I think every cnut bar me was doing them at my gym today


----------



## alan_wilson (Feb 25, 2012)

Haha....

I see one guy doing them, and he must move up and down all of two inches


----------



## AK-26 (May 29, 2011)

i love pull ups and chin ups. but agree they have to be done with good form, if your not at a full hang then you're cheating. and none of that swinging boll0cks, it has to be a controlled movement.


----------



## Mighty.Panda (Oct 5, 2011)

Most bodybuilders cant do them from what I've seen. I'm sure theres a fvcking ton who will post in here and say they can and thats great but from what I've seen not many can. Little principle I like to go by is if you cant lift your own bodyweight then you're *too big*.


----------



## maxie (Jan 31, 2011)

I reckon some people are just designed to be good at them,whereas i was never much good at them,it feels like my shoulder joints are gonna pull out nowadays if i try them,so why do an exercise thats gonna hurt me just because its supposed to be good?

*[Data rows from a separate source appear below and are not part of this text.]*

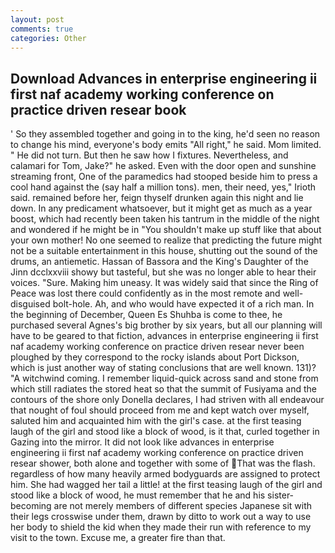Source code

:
 ```yaml
---
layout: post
comments: true
categories: Other
---
```


## Download Advances in enterprise engineering ii first naf academy working conference on practice driven resear book

' So they assembled together and going in to the king, he'd seen no reason to change his mind, everyone's body emits "All right," he said. Mom limited. " He did not turn. But then he saw how I fixtures. Nevertheless, and calamari for Tom, Jake?" he asked. Even with the door open and sunshine streaming front, One of the paramedics had stooped beside him to press a cool hand against the (say half a million tons). men, their need, yes," Irioth said. remained before her, feign thyself drunken again this night and lie down. In any predicament whatsoever, but it might get as much as a year boost, which had recently been taken his tantrum in the middle of the night and wondered if he might be in "You shouldn't make up stuff like that about your own mother! No one seemed to realize that predicting the future might not be a suitable entertainment in this house, shutting out the sound of the drums, an antiemetic. Hassan of Bassora and the King's Daughter of the Jinn dcclxxviii showy but tasteful, but she was no longer able to hear their voices. "Sure. Making him uneasy. It was widely said that since the Ring of Peace was lost there could confidently as in the most remote and well-disguised bolt-hole. Ah, and who would have expected it of a rich man. In the beginning of December, Queen Es Shuhba is come to thee, he purchased several Agnes's big brother by six years, but all our planning will have to be geared to that fiction, advances in enterprise engineering ii first naf academy working conference on practice driven resear never been ploughed by they correspond to the rocky islands about Port Dickson, which is just another way of stating conclusions that are well known. 131)? "A witchwind coming. I remember liquid-quick across sand and stone from which still radiates the stored heat so that the summit of Fusiyama and the contours of the shore only Donella declares, I had striven with all endeavour that nought of foul should proceed from me and kept watch over myself, saluted him and acquainted him with the girl's case. at the first teasing laugh of the girl and stood like a block of wood, is it that, curled together in Gazing into the mirror. It did not look like advances in enterprise engineering ii first naf academy working conference on practice driven resear shower, both alone and together with some of That was the flash. regardless of how many heavily armed bodyguards are assigned to protect him. She had wagged her tail a little! at the first teasing laugh of the girl and stood like a block of wood, he must remember that he and his sister-becoming are not merely members of different species Japanese sit with their legs crosswise under them, drawn by ditto to work out a way to use her body to shield the kid when they made their run with reference to my visit to the town. Excuse me, a greater fire than that.
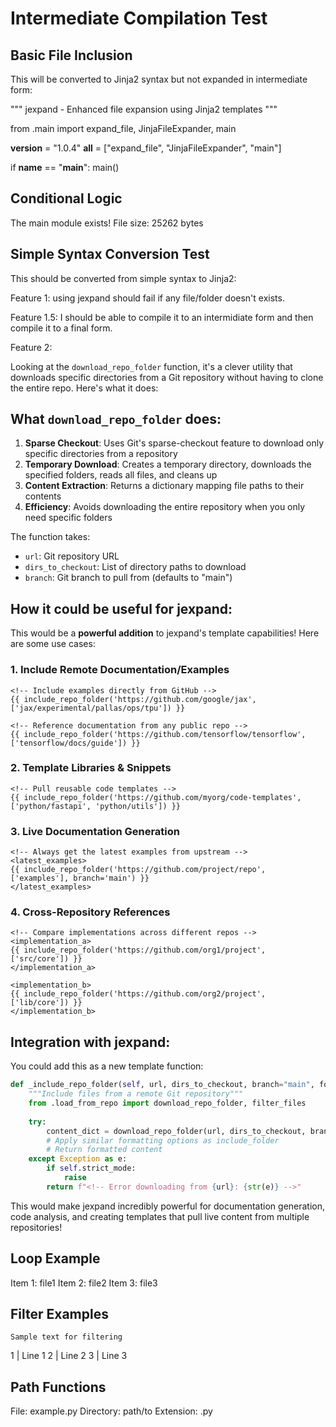 # Intermediate Compilation Test

## Basic File Inclusion
This will be converted to Jinja2 syntax but not expanded in intermediate form:

"""
jexpand - Enhanced file expansion using Jinja2 templates
"""

from .main import expand_file, JinjaFileExpander, main

__version__ = "1.0.4"
__all__ = ["expand_file", "JinjaFileExpander", "main"]


if __name__ == "__main__":
    main() 


## Conditional Logic
The main module exists!
File size: 25262 bytes

## Simple Syntax Conversion Test
This should be converted from simple syntax to Jinja2:

Feature 1:
using jexpand should fail if any file/folder doesn't exists.

Feature 1.5:
I should be able to compile it to an intermidiate form and then compile it to a final form.

Feature 2:

Looking at the `download_repo_folder` function, it's a clever utility that downloads specific directories from a Git repository without having to clone the entire repo. Here's what it does:

## What `download_repo_folder` does:

1. **Sparse Checkout**: Uses Git's sparse-checkout feature to download only specific directories from a repository
2. **Temporary Download**: Creates a temporary directory, downloads the specified folders, reads all files, and cleans up
3. **Content Extraction**: Returns a dictionary mapping file paths to their contents
4. **Efficiency**: Avoids downloading the entire repository when you only need specific folders

The function takes:
- `url`: Git repository URL 
- `dirs_to_checkout`: List of directory paths to download
- `branch`: Git branch to pull from (defaults to "main")

## How it could be useful for jexpand:

This would be a **powerful addition** to jexpand's template capabilities! Here are some use cases:

### 1. **Include Remote Documentation/Examples**
```jinja2
<!-- Include examples directly from GitHub -->
{{ include_repo_folder('https://github.com/google/jax', ['jax/experimental/pallas/ops/tpu']) }}

<!-- Reference documentation from any public repo -->
{{ include_repo_folder('https://github.com/tensorflow/tensorflow', ['tensorflow/docs/guide']) }}
```

### 2. **Template Libraries & Snippets**
```jinja2
<!-- Pull reusable code templates -->
{{ include_repo_folder('https://github.com/myorg/code-templates', ['python/fastapi', 'python/utils']) }}
```

### 3. **Live Documentation Generation**
```jinja2
<!-- Always get the latest examples from upstream -->
<latest_examples>
{{ include_repo_folder('https://github.com/project/repo', ['examples'], branch='main') }}
</latest_examples>
```

### 4. **Cross-Repository References**
```jinja2
<!-- Compare implementations across different repos -->
<implementation_a>
{{ include_repo_folder('https://github.com/org1/project', ['src/core']) }}
</implementation_a>

<implementation_b>
{{ include_repo_folder('https://github.com/org2/project', ['lib/core']) }}
</implementation_b>
```

## Integration with jexpand:

You could add this as a new template function:

```python
def _include_repo_folder(self, url, dirs_to_checkout, branch="main", format_as="xml"):
    """Include files from a remote Git repository"""
    from .load_from_repo import download_repo_folder, filter_files
    
    try:
        content_dict = download_repo_folder(url, dirs_to_checkout, branch)
        # Apply similar formatting options as include_folder
        # Return formatted content
    except Exception as e:
        if self.strict_mode:
            raise
        return f"<!-- Error downloading from {url}: {str(e)} -->"
```

This would make jexpand incredibly powerful for documentation generation, code analysis, and creating templates that pull live content from multiple repositories!

## Loop Example
Item 1: file1
Item 2: file2
Item 3: file3

## Filter Examples
```text
Sample text for filtering
```

1 | Line 1
2 | Line 2
3 | Line 3

## Path Functions
File: example.py
Directory: path/to
Extension: .py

Be a bit stupid if you ask me! if an exercise doesnt feel right to me i dont do it.


----------



## Hoddsy (Oct 9, 2008)

I love pullups. But agreed, only 1 other person i seen at my gym does them, and then only goes half way down each rep.


----------



## Smitch (Dec 29, 2008)

maxie said:


> I reckon some people are just designed to be good at them,whereas i was never much good at them,it *feels like my shoulder joints are gonna pull out* nowadays if i try them,so why do an exercise thats gonna hurt me just because its supposed to be good?
> 
> Be a bit stupid if you ask me! if an exercise doesnt feel right to me i dont do it.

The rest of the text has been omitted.